Research suggests that organizations that take a hands-off approach to project team structure and governance create an environment of creative flexibility. This built-in flexibility makes teams more responsive to necessary changes in the software they create, which improves performance and customer satisfaction.
“By empowering your teams, you allow them to exercise greater judgment on what would actually work based on their project requirements,” said Indranil Bardhan, professor of information management, risk and operations at the McCombs School of Business at UT Austin and co. – author of the study. “We show that there is no right way to superior project performance, no one-size-fits-all solution.”
The findings appear in Quarterly GIS.
Bardhan and co-author Narayan Ramasubbu of the University of Pittsburgh tested the performance of agile and traditional project teams over 50 months in a real-world policy experiment at a large India-based software company. The company had 125,000 software developers worldwide working on projects that met an ideal operating profile closely monitored by a central unit.

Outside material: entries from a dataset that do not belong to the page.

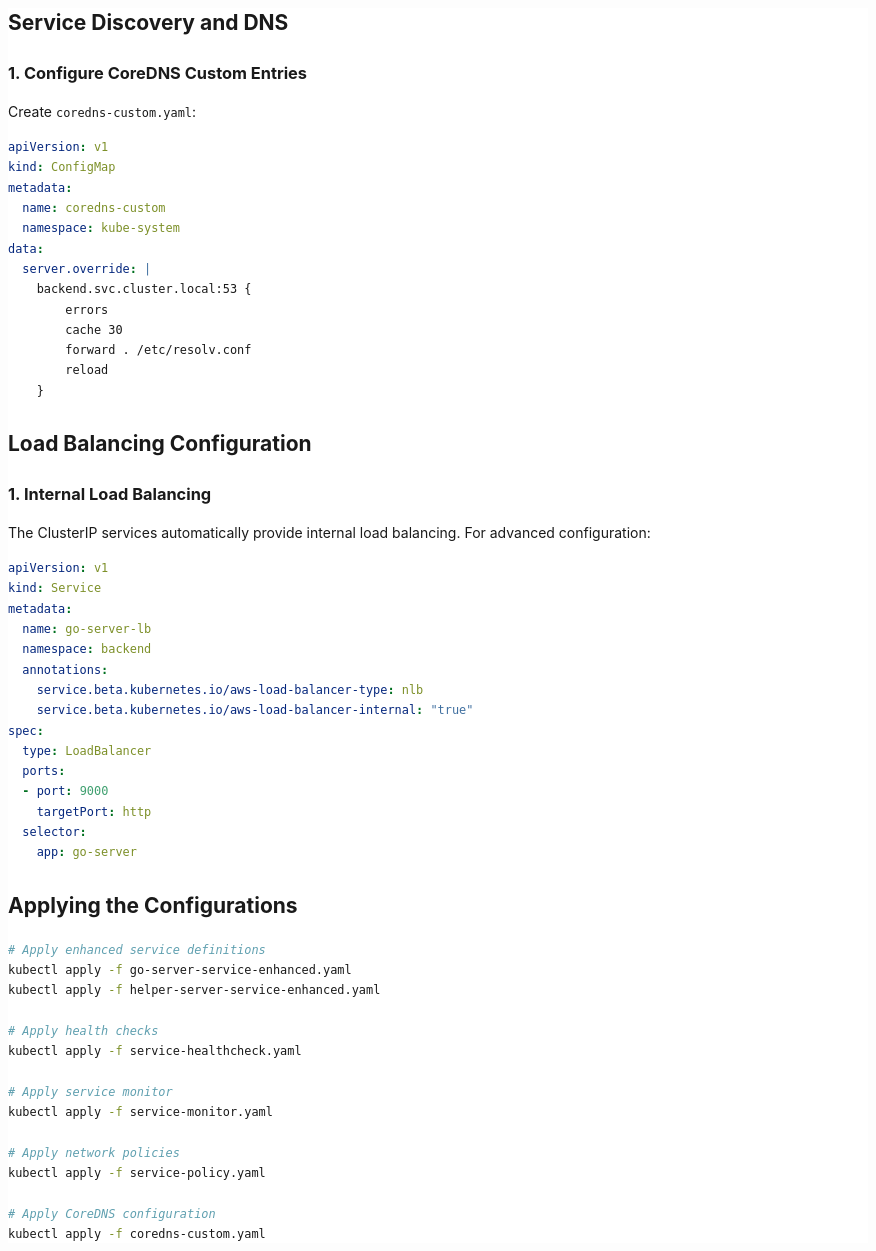 ## Service Discovery and DNS

### 1. Configure CoreDNS Custom Entries

Create `coredns-custom.yaml`:

```yaml
apiVersion: v1
kind: ConfigMap
metadata:
  name: coredns-custom
  namespace: kube-system
data:
  server.override: |
    backend.svc.cluster.local:53 {
        errors
        cache 30
        forward . /etc/resolv.conf
        reload
    }
```

## Load Balancing Configuration

### 1. Internal Load Balancing

The ClusterIP services automatically provide internal load balancing. For advanced configuration:

```yaml
apiVersion: v1
kind: Service
metadata:
  name: go-server-lb
  namespace: backend
  annotations:
    service.beta.kubernetes.io/aws-load-balancer-type: nlb
    service.beta.kubernetes.io/aws-load-balancer-internal: "true"
spec:
  type: LoadBalancer
  ports:
  - port: 9000
    targetPort: http
  selector:
    app: go-server
```

## Applying the Configurations

```bash
# Apply enhanced service definitions
kubectl apply -f go-server-service-enhanced.yaml
kubectl apply -f helper-server-service-enhanced.yaml

# Apply health checks
kubectl apply -f service-healthcheck.yaml

# Apply service monitor
kubectl apply -f service-monitor.yaml

# Apply network policies
kubectl apply -f service-policy.yaml

# Apply CoreDNS configuration
kubectl apply -f coredns-custom.yaml
``` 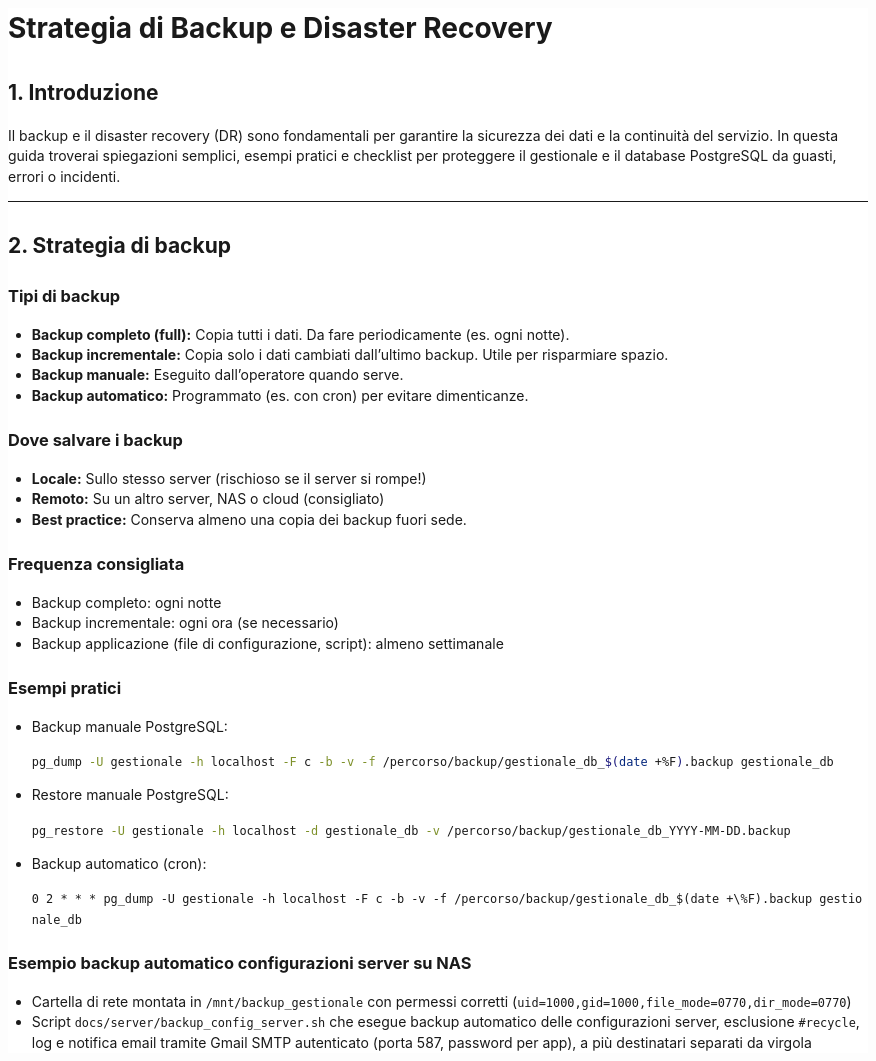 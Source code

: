 # Strategia di Backup e Disaster Recovery

## 1. Introduzione

Il backup e il disaster recovery (DR) sono fondamentali per garantire la sicurezza dei dati e la continuità del servizio. In questa guida troverai spiegazioni semplici, esempi pratici e checklist per proteggere il gestionale e il database PostgreSQL da guasti, errori o incidenti.

---

## 2. Strategia di backup

### Tipi di backup
- **Backup completo (full):** Copia tutti i dati. Da fare periodicamente (es. ogni notte).
- **Backup incrementale:** Copia solo i dati cambiati dall’ultimo backup. Utile per risparmiare spazio.
- **Backup manuale:** Eseguito dall’operatore quando serve.
- **Backup automatico:** Programmato (es. con cron) per evitare dimenticanze.

### Dove salvare i backup
- **Locale:** Sullo stesso server (rischioso se il server si rompe!)
- **Remoto:** Su un altro server, NAS o cloud (consigliato)
- **Best practice:** Conserva almeno una copia dei backup fuori sede.

### Frequenza consigliata
- Backup completo: ogni notte
- Backup incrementale: ogni ora (se necessario)
- Backup applicazione (file di configurazione, script): almeno settimanale

### Esempi pratici
- Backup manuale PostgreSQL:
  ```bash
  pg_dump -U gestionale -h localhost -F c -b -v -f /percorso/backup/gestionale_db_$(date +%F).backup gestionale_db
  ```
- Restore manuale PostgreSQL:
  ```bash
  pg_restore -U gestionale -h localhost -d gestionale_db -v /percorso/backup/gestionale_db_YYYY-MM-DD.backup
  ```
- Backup automatico (cron):
  ```
  0 2 * * * pg_dump -U gestionale -h localhost -F c -b -v -f /percorso/backup/gestionale_db_$(date +\%F).backup gestionale_db
  ```

### Esempio backup automatico configurazioni server su NAS

- Cartella di rete montata in `/mnt/backup_gestionale` con permessi corretti (`uid=1000,gid=1000,file_mode=0770,dir_mode=0770`)
- Script `docs/server/backup_config_server.sh` che esegue backup automatico delle configurazioni server, esclusione `#recycle`, log e notifica email tramite Gmail SMTP autenticato (porta 587, password per app), a più destinatari separati da virgola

Senior business leaders wanted to know if more autonomy for software development teams would hurt or help performance. For the study, they implemented a policy change granting greater autonomy to certain teams and agreeing to provide data on key performance measures – for autonomous and non-autonomous teams – before and after the policy change. .
From 2013 to 2018, Bardhan and Ramasubbu tracked productivity and customer satisfaction on 461 projects. Managers of 146 projects gained the autonomy to design their projects the way they wanted using three main controls: location and time differences between team members, level of process diversity (such as lean or structured) and the level of management control.
“Leaders of self-directed teams could each choose the type of structure that worked well for them and their project team, rather than having something dictated to them by a central point of contact,” Bardhan said.
Software developers measure productivity in function points – a useful proxy for software functionality. The more function points a product has, the more value it adds to the software. Added value increased by 39% for teams that transitioned to a stand-alone structure compared to projects that did not.
Customer satisfaction has also increased. Agile teams’ ratings increased by 2.95% as a result of the policy change, “which was quite substantial,” Bardhan said.